One of my favorite movies is about the author of The Ugly Duckling – by Hans Christian Andersen. Written in 1844, it depicts a duckling who isn’t accepted by the other ducks because he’s so homely. Cast off and made to feel badly about himself, he is lonely and wonders why he was created to be so ugly. He grows ups lonely and quits looking at his reflection – it’s much too depressing. Finally, it’s pointed out to him, don’t you realize how attractive you are? You are the most beautiful of all the birds – you are a swan! In the movie, Hans Christian Andersen makes up the story to encourage a little boy who had been sick and lost his hair; teased and made to feel bad by the other children, Hans tries to encourage him by making up the story. As it turns out, the boy's dad is the owner of a paper and asks Hans to put the story in writing so he can publish it as a thank you for what Hans did. It so encouraged the little boy that he actually smiled for the first time in a very long time.
Isn’t it strange how deeply words can hurt! As an abused child, the beatings that I got growing up were very painful but the pain of the beatings went away a very long time ago. Remaining is the pain of the words – “you’re so dumb!” “you’re so lazy, lazy susan!” and the worst was “what makes you think you’re so special that anyone would want to talk to you!” Even though after I left home, I worked through the abuse issues – without my parents admitting error or asking for an apology – but I still struggle with the hurt of the things said to me. In my mind, I know that Satan is using those hurtful things to try to pull me down. For years, and to some extent now, anything said to me to imply a low intelligence – well, you would have been better to just hit me. Since leaving home, no one, - absolutely no one, has ever come close to suggesting I was lazy. Growing up, it wasn’t an accurate description of me – I did most of the laundry – including ironing – and would come home from school and fix dinner for the family before leaving for work; upon returning from work, I’d do the dishes that had been left from the family having dinner. Having moved around a lot in my married life, trying to make friends isn’t the easiest thing I’ve ever done – I’m naturally shy. When friendships don’t come easy, the echo of “what makes you think you’re so special that anyone would want to talk to you” replays in my mind.

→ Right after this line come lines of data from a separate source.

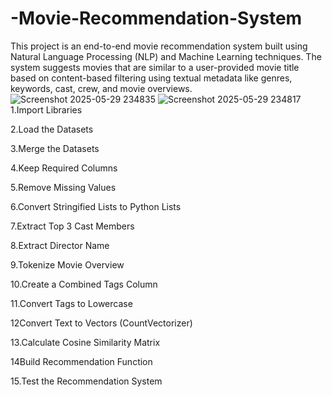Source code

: # -Movie-Recommendation-System
This project is an end-to-end movie recommendation system built using Natural Language Processing (NLP) and Machine Learning techniques. The system suggests movies that are similar to a user-provided movie title based on content-based filtering using textual metadata like genres, keywords, cast, crew, and movie overviews. 
![Screenshot 2025-05-29 234835](https://github.com/user-attachments/assets/b2abf32e-596c-4cad-8981-c677ed02fdff)
![Screenshot 2025-05-29 234817](https://github.com/user-attachments/assets/51bf6964-d0ce-4d88-856e-e970c3f26506)
1.Import Libraries

2.Load the Datasets

3.Merge the Datasets

4.Keep Required Columns

5.Remove Missing Values

6.Convert Stringified Lists to Python Lists

7.Extract Top 3 Cast Members

8.Extract Director Name

9.Tokenize Movie Overview

10.Create a Combined Tags Column

11.Convert Tags to Lowercase

12Convert Text to Vectors (CountVectorizer)

13.Calculate Cosine Similarity Matrix

14Build Recommendation Function

15.Test the Recommendation System
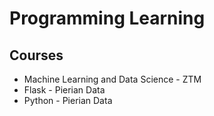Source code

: # Programming Learning

## Courses

* Machine Learning and Data Science - ZTM
* Flask - Pierian Data
* Python - Pierian Data
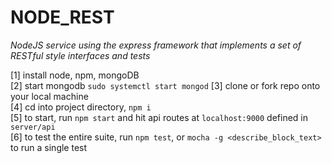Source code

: # NODE_REST
*NodeJS service using the express framework that implements a set of RESTful style interfaces and tests*

[1] install node, npm, mongoDB<br/>
[2] start mongodb `sudo systemctl start mongod`
[3] clone or fork repo onto your local machine<br/>
[4] cd into project directory, `npm i`<br/>
[5] to start, run `npm start` and hit api routes at `localhost:9000` defined in `server/api`<br/>
[6] to test the entire suite, run `npm test`, or `mocha -g <describe_block_text>` to run a single test<br/>
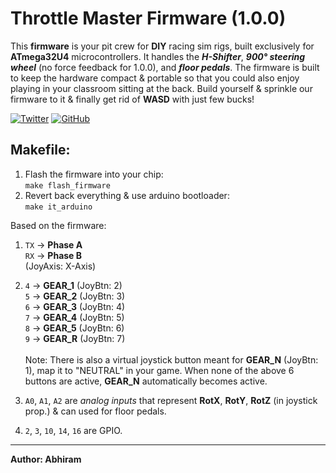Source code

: # Throttle Master Firmware (1.0.0)

This **firmware** is your pit crew for **DIY** racing sim rigs, built exclusively for **ATmega32U4** microcontrollers. It handles the ***H-Shifter***, ***900° steering wheel*** (no force feedback for 1.0.0), and ***floor pedals***. The firmware is built to keep the hardware compact & portable so that you could also enjoy playing in your classroom sitting at the back. Build yourself & sprinkle our firmware to it & finally get rid of **WASD** with just few bucks!<br>

<a href='https://twitter.com/OrbitX_Space?t=jEPMn_Dx5wny0qKDew298Q&s=08' target="_blank"><img alt='Twitter' src='https://img.shields.io/badge/OrbitX.Space-100000?style=flat&logo=Twitter&logoColor=white&labelColor=08a4f6&color=2f3136'/></a>
<a href='' target="_blank"><img alt='GitHub' src='https://img.shields.io/badge/GitHub-Passing-100000?style=flat&logo=GitHub&logoColor=white&labelColor=2b3838&color=2aae48'/></a>


## Makefile:
1. Flash the firmware into your chip:<br>
     `make flash_firmware`
2. Revert back everything & use arduino bootloader:<br>
     `make it_arduino`
<!--
## Useful Schematics:
![Example_Schematic&Routing](./images/schematic_scaled_down.png)
-->

Based on the firmware:
1. `TX` -> **Phase A**<br>
   `RX` -> **Phase B**<br>
   (JoyAxis: X-Axis)

2. `4` -> **GEAR_1** (JoyBtn: 2)<br>
   `5` -> **GEAR_2** (JoyBtn: 3)<br>
   `6` -> **GEAR_3** (JoyBtn: 4)<br>
   `7` -> **GEAR_4** (JoyBtn: 5)<br>
   `8` -> **GEAR_5** (JoyBtn: 6)<br>
   `9` -> **GEAR_R** (JoyBtn: 7)<br>
   <br>
   Note: There is also a virtual joystick button meant for **GEAR_N** (JoyBtn: 1), map it to "NEUTRAL" in your game. When none of the above 6 buttons are active, **GEAR_N** automatically becomes active.

3. `A0`, `A1`, `A2` are *analog inputs* that represent **RotX**, **RotY**, **RotZ** (in joystick prop.) & can used for floor pedals.

4. `2`, `3`, `10`, `14`, `16` are GPIO.
***
**Author: Abhiram**
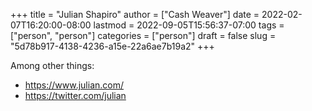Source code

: +++
title = "Julian Shapiro"
author = ["Cash Weaver"]
date = 2022-02-07T16:20:00-08:00
lastmod = 2022-09-05T15:56:37-07:00
tags = ["person", "person"]
categories = ["person"]
draft = false
slug = "5d78b917-4138-4236-a15e-22a6ae7b19a2"
+++

Among other things:

-   <https://www.julian.com/>
-   <https://twitter.com/julian>
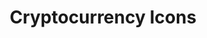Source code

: ---
codehost: https://github.com/atomiclabs/cryptocurrency-icons
logohandle: cryptoiconsco
sort: cryptoicons
title: Cryptocurrency Icons
website: http://cryptoicons.co/
---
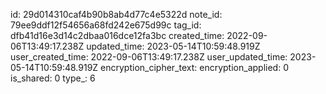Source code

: id: 29d014310caf4b90b8ab4d77c4e5322d
note_id: 79ee9ddf12f54656a68fd242e675d99c
tag_id: dfb41d16e3d14c2dbaa016dce12fa3bc
created_time: 2022-09-06T13:49:17.238Z
updated_time: 2023-05-14T10:59:48.919Z
user_created_time: 2022-09-06T13:49:17.238Z
user_updated_time: 2023-05-14T10:59:48.919Z
encryption_cipher_text: 
encryption_applied: 0
is_shared: 0
type_: 6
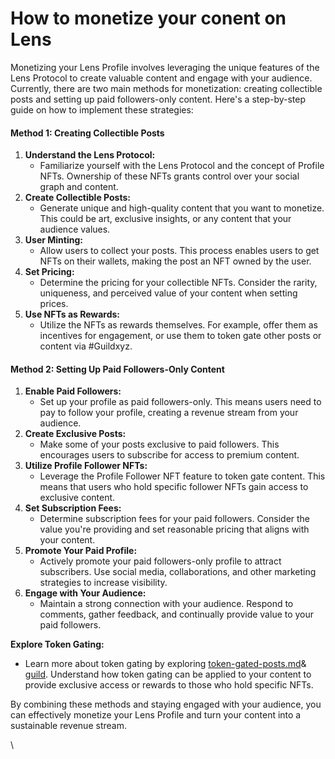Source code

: # How to monetize your conent on Lens

Monetizing your Lens Profile involves leveraging the unique features of the Lens Protocol to create valuable content and engage with your audience. Currently, there are two main methods for monetization: creating collectible posts and setting up paid followers-only content. Here's a step-by-step guide on how to implement these strategies:

#### Method 1: Creating Collectible Posts

1. **Understand the Lens Protocol:**
   * Familiarize yourself with the Lens Protocol and the concept of Profile NFTs. Ownership of these NFTs grants control over your social graph and content.
2. **Create Collectible Posts:**
   * Generate unique and high-quality content that you want to monetize. This could be art, exclusive insights, or any content that your audience values.
3. **User Minting:**
   * Allow users to collect your posts. This process enables users to get NFTs on their wallets, making the post an NFT owned by the user.
4. **Set Pricing:**
   * Determine the pricing for your collectible NFTs. Consider the rarity, uniqueness, and perceived value of your content when setting prices.
5. **Use NFTs as Rewards:**
   * Utilize the NFTs as rewards themselves. For example, offer them as incentives for engagement, or use them to token gate other posts or content via #Guildxyz.

#### Method 2: Setting Up Paid Followers-Only Content

1. **Enable Paid Followers:**
   * Set up your profile as paid followers-only. This means users need to pay to follow your profile, creating a revenue stream from your audience.
2. **Create Exclusive Posts:**
   * Make some of your posts exclusive to paid followers. This encourages users to subscribe for access to premium content.
3. **Utilize Profile Follower NFTs:**
   * Leverage the Profile Follower NFT feature to token gate content. This means that users who hold specific follower NFTs gain access to exclusive content.
4. **Set Subscription Fees:**
   * Determine subscription fees for your paid followers. Consider the value you're providing and set reasonable pricing that aligns with your content.
5. **Promote Your Paid Profile:**
   * Actively promote your paid followers-only profile to attract subscribers. Use social media, collaborations, and other marketing strategies to increase visibility.
6. **Engage with Your Audience:**
   * Maintain a strong connection with your audience. Respond to comments, gather feedback, and continually provide value to your paid followers.

**Explore Token Gating:**

* Learn more about token gating by exploring [token-gated-posts.md](../how-to-guides/token-gated-posts.md "mention")& [guild](../../integrations/guild/ "mention"). Understand how token gating can be applied to your content to provide exclusive access or rewards to those who hold specific NFTs.

By combining these methods and staying engaged with your audience, you can effectively monetize your Lens Profile and turn your content into a sustainable revenue stream.

\
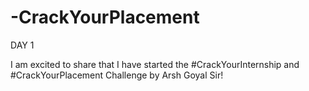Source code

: # -CrackYourPlacement
DAY 1


I am excited to share that I have started the #CrackYourInternship and #CrackYourPlacement Challenge by Arsh Goyal Sir!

God made each of us as a special individual – no one else is exactly as we are. The experiences of our life prepare us to make a difference to possibly only one other person – or to hundreds of others. Psalms 139:13 – 15 King David tells us
“For you created my inmost being;
you knit me together in my mother’s womb.
14 I praise you because I am fearfully and wonderfully made;
your works are wonderful,
I know that full well.
15 My frame was not hidden from you
when I was made in the secret place,
when I was woven together in the depths of the earth.
God prepared me long before I was born to use what ever happened to me to not only be a servant of His, but being a servant I could use life’s experiences to help others. I wasn’t the “ugly duckling” or the “lazy Susan” nor was it true that no one would want to speak to me! I AM special – God made me that way! I can sing His praise and thank Him for all His wonderous blessings! When God has placed something I need – exactly when and where I need it, I know that before I was even born, before my parents were born, God knew I would need that exactly at that moment.
What would happen if I chose to say “poor me” and allow all the hurtful words to hold me down, to turn my back on God and others? Well, for one young woman, I know that she might not have survived the abuse she suffered as a child. I shared for the first time what had happened to me as a child to a group of women in a St Louis class. Following the class, this young woman thanked me and told me she knew if I could survive what happened to me, that she could survive what happened to her because her abuse hadn’t been as bad as what I had suffered. I hadn’t wanted to speak to that ladies class. Also, all the work I do with children wouldn’t have happened or still be happening. I may never know the way my work with children over the years has made a difference for all those children. As life’s road for me has changed what I can do, God continues to open doors for me to serve Him in a variety of ways.
No, I’m not an “ugly duckling”- God made me a swan!